# Preprocessing in Remote Sensing: Stacking

---

This section describes the fundamental preprocessing step of band stacking, which is essential for creating multispectral or hyperspectral image composites from individual spectral bands:

Band stacking is the process of combining multiple single-band raster images—each representing reflectance in a specific wavelength—into a single multi-band file. This is a crucial step for most remote sensing analyses, as many indices (e.g., NDVI, NDWI) or classification methods rely on the spectral relationship between bands.

Band stacking requires that all input images are perfectly coregistered and have the same spatial resolution, projection, and extent. If not, misalignment artifacts may appear and compromise the analysis.

---

## Import

In [1]:
from osgeo import gdal,osr,gdalconst
gdal.UseExceptions()

import numpy as np
import matplotlib.pyplot as plt
from pathlib import Path
import zipfile
import os
import tempfile

---

## Optionnal

Band stacking can consumme a lot of computer ressource. If you are not sure of your computer capacity, you can bridle your CPU and memory to 90% effectivness.

In [2]:
import multiprocessing
import psutil

total_ram_bytes = psutil.virtual_memory().total #obtain your memory capacity
total_ram_mb = total_ram_bytes // (1024 * 1024) #convertion byte -> mb

cpu_count = multiprocessing.cpu_count() #obtain your cpu number

# 90% effectivness
ram_limit_mb = int(total_ram_mb * 0.9)
cpu_limit = max(1, int(cpu_count * 0.9))


gdal.SetCacheMax(ram_limit_mb * 1024 * 1024)  # We can set the cache capacity of gdal

print(f"Limitation GDAL :")
print(f" - RAM : {ram_limit_mb} Mo on {total_ram_mb} Mo")
print(f" - CPU : {cpu_limit} hearts on {cpu_count}")

Limitation GDAL :
 - RAM : 12769 Mo on 14188 Mo
 - CPU : 14 hearts on 16


---

## Band Stacking

In this example, we use Sentinel-2 data from corpernicus.

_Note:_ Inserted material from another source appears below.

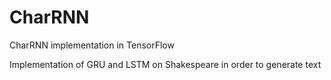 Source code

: # CharRNN
CharRNN implementation in TensorFlow

Implementation of GRU and LSTM on Shakespeare in order to generate text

We download 2 files : 
- S2A_MSIL2A_20190305T222531_N0500_R029_T59GPM_20221119T040431.SAFE.zip
- S2B_MSIL2A_20190119T222539_N0500_R029_T59GPM_20221217T001329.SAFE.zip

Next, we create a function who return the path of each band asked. We want B01,B02,B03,B04,B05,B06,B07,B8A,B11 and B12 at 20m resolution. This function have the particularity to create the correct path with zip file or normal file. This function work only for Sentinel-2 data.

In [3]:
def path_finder(data_path, bands, resolution):
    """
    Finds all GDAL-compatible paths (/vsizip/) to the requested tapes in a folder
    containing .SAFE or .SAFE.zip (Sentinel-2) files.

    Returns
    -------
    paths       : list[str]   path /vsizip/... to the band .jp2
    band_names  : list[str]   simple band name
    """
    resolution_dir = f'R{resolution}'
    paths, band_names = [], []

    # Create a list from each file within the main path
    files = [os.path.join(data_path, f) for f in os.listdir(data_path) if f.endswith('.SAFE.zip') or f.endswith('.SAFE')]

    for item in files:
        # ZIP case
        if item.endswith('.zip'):
            abs_zip = os.path.abspath(item).replace("\\", "/")
            with zipfile.ZipFile(item, 'r') as z:
                jp2_inside = [
                    f for f in z.namelist()
                    if f.endswith(f"_{resolution}.jp2")
                    and f"/IMG_DATA/{resolution_dir}/" in f
                    and any(f"_B{b.replace('B','')}_{resolution}.jp2" in f for b in bands)
                ]
            for rel in jp2_inside:
                vsipath = f"/vsizip/{abs_zip}/{rel}"
                paths.append(vsipath)
                band_names.append(os.path.splitext(os.path.basename(rel))[0])

        # UNZIP case
        else:
            granule_dir = os.path.join(item, "GRANULE")
            granule_sub = next((os.path.join(granule_dir, d) for d in os.listdir(granule_dir)), None)
            img_dir = os.path.join(granule_sub, "IMG_DATA", resolution_dir)
            jp2_files = [
                f for f in os.listdir(img_dir)
                if f.endswith(f"_{resolution}.jp2")
                and any(f"_B{b.replace('B','')}_{resolution}.jp2" in f for b in bands)
            ]
            for f in jp2_files:
                fpath = os.path.join(img_dir, f).replace("\\", "/")
                paths.append(fpath)
                band_names.append(os.path.splitext(f)[0])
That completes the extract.